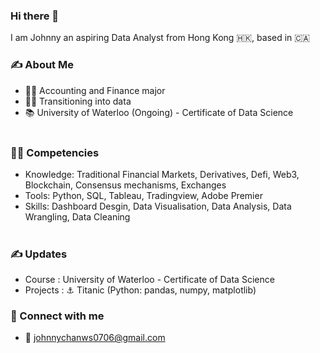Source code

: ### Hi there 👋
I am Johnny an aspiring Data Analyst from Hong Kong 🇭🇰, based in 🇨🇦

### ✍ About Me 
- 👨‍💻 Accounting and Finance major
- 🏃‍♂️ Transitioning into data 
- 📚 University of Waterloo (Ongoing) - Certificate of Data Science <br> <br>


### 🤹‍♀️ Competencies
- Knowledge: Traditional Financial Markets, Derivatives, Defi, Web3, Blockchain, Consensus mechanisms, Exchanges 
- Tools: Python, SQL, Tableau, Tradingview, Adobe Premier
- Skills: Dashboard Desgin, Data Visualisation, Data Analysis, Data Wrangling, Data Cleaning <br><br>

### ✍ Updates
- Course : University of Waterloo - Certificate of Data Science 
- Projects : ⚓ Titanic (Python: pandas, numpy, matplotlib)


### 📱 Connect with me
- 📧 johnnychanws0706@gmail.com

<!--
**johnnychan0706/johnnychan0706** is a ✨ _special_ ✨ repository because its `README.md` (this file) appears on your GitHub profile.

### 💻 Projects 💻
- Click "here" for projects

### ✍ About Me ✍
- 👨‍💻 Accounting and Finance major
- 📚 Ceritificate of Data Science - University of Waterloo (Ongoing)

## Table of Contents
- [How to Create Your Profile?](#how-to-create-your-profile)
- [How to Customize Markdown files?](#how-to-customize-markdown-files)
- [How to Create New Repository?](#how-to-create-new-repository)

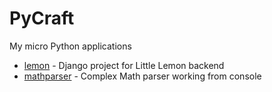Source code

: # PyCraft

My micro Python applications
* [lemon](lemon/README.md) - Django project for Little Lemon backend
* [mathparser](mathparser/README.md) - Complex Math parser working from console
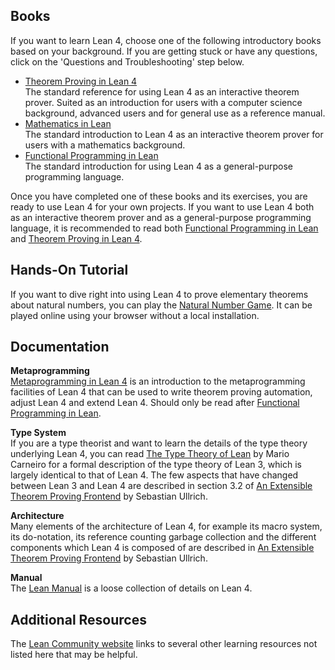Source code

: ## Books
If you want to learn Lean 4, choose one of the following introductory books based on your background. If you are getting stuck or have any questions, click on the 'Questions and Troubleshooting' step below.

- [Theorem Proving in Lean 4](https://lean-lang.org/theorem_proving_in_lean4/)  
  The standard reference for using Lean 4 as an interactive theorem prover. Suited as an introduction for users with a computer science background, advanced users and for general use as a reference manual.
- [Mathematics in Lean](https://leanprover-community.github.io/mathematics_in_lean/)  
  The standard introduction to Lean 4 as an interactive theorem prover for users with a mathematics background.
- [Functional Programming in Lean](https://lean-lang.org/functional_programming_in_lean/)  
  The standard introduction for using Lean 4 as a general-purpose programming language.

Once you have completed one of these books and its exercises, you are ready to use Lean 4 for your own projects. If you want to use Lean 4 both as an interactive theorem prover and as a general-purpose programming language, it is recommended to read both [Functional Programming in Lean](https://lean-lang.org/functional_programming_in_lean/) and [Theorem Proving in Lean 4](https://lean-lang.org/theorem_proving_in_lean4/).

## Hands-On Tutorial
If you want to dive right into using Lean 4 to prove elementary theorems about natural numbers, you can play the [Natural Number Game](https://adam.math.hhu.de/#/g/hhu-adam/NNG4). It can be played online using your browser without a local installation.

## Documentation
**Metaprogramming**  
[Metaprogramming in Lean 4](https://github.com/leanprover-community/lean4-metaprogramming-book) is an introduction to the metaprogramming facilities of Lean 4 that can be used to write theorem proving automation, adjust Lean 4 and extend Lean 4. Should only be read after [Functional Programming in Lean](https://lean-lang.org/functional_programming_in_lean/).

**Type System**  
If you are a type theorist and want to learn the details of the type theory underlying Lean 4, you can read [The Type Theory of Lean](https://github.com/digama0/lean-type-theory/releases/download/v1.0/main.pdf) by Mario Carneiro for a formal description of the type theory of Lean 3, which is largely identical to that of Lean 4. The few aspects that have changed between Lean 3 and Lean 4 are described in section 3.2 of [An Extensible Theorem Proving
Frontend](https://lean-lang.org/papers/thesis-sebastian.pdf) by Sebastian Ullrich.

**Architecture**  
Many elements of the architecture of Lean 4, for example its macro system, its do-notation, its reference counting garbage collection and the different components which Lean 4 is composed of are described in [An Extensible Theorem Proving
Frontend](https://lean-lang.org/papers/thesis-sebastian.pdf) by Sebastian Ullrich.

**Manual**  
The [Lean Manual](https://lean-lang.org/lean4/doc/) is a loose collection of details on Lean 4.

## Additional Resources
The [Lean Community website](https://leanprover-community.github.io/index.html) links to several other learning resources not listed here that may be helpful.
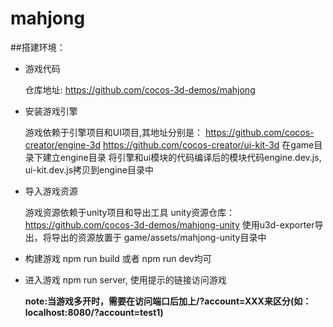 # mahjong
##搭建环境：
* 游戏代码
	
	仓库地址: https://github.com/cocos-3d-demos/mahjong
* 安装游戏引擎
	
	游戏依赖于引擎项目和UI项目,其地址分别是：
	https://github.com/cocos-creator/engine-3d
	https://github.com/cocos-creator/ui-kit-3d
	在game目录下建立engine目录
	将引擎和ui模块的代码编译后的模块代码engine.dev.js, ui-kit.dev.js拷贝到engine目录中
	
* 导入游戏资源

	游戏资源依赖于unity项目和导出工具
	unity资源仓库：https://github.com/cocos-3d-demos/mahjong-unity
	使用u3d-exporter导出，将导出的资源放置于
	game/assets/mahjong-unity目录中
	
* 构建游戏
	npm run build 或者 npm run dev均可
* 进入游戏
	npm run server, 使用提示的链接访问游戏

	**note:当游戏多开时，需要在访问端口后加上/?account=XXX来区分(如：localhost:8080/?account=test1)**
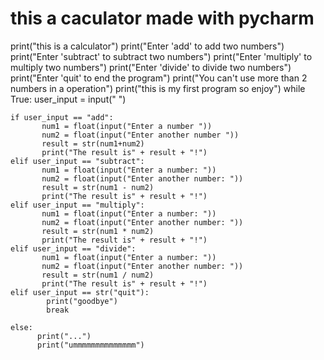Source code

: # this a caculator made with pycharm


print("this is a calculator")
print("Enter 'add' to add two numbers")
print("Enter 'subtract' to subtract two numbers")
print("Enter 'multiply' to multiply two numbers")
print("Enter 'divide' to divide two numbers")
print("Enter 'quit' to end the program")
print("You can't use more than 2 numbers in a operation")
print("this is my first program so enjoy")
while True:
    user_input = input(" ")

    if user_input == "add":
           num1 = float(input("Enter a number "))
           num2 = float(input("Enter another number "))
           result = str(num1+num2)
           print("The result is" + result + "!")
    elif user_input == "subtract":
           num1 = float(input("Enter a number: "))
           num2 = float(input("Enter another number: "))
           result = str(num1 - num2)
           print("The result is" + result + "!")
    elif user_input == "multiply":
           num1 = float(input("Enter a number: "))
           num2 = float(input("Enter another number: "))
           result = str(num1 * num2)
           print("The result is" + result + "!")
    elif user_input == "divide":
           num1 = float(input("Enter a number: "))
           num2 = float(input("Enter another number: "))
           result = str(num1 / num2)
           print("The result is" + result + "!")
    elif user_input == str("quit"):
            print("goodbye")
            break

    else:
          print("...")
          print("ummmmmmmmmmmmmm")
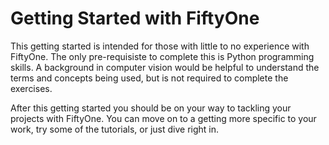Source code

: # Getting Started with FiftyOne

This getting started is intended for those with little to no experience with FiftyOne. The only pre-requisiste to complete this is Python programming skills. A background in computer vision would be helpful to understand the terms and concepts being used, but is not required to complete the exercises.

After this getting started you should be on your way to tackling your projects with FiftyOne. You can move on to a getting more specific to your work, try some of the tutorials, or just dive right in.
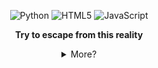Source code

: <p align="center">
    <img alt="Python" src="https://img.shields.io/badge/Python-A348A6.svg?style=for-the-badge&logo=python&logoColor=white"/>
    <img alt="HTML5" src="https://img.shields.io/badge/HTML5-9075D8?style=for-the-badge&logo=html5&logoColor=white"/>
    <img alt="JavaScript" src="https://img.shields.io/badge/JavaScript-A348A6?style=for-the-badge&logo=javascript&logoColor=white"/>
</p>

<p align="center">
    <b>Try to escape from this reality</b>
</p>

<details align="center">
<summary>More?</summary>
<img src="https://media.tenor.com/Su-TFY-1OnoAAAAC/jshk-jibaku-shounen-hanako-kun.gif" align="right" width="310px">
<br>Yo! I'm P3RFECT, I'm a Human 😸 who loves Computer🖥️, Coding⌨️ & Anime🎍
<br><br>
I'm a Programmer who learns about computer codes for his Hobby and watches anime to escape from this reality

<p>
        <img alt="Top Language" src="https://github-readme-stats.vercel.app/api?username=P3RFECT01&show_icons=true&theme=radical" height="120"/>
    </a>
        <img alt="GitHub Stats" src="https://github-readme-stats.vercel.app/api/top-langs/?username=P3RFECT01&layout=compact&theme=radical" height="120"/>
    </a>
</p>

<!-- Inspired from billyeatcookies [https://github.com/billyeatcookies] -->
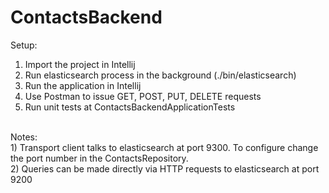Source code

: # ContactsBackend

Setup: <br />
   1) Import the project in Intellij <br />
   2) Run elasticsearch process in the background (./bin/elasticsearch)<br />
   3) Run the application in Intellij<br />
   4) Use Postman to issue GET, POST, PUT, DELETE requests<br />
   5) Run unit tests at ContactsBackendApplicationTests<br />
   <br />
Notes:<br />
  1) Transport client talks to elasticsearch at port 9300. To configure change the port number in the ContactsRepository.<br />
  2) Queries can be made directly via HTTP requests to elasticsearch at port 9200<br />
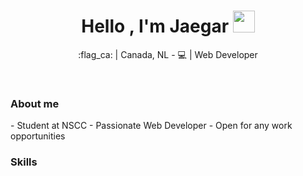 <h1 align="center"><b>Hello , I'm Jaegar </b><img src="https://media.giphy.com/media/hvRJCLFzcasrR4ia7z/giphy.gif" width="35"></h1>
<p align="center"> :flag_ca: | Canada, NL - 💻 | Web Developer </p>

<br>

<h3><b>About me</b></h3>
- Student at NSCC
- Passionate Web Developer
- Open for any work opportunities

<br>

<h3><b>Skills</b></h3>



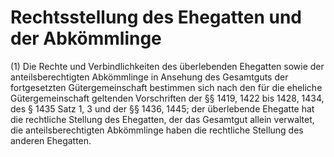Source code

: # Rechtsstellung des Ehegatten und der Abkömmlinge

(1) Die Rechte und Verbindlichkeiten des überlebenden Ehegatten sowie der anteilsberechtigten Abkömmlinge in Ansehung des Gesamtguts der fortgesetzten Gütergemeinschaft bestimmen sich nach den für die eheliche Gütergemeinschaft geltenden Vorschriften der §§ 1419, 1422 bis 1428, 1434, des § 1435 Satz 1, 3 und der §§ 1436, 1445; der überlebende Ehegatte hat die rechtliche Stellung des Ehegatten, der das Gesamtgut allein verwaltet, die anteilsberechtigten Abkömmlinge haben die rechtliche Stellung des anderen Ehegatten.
------------------------
In the entries above, the lines between the one holding "your GitHub profile." and the one holding "## Table of Contents", inclusive, are to be printed exactly as written, and those alone.

**johnnychan0706/johnnychan0706** is a ✨ _special_ ✨ repository because its `README.md` (this file) appears on your GitHub profile.

### 💻 Projects 💻
- Click "here" for projects

### ✍ About Me ✍
- 👨‍💻 Accounting and Finance major
- 📚 Ceritificate of Data Science - University of Waterloo (Ongoing)

## Table of Contents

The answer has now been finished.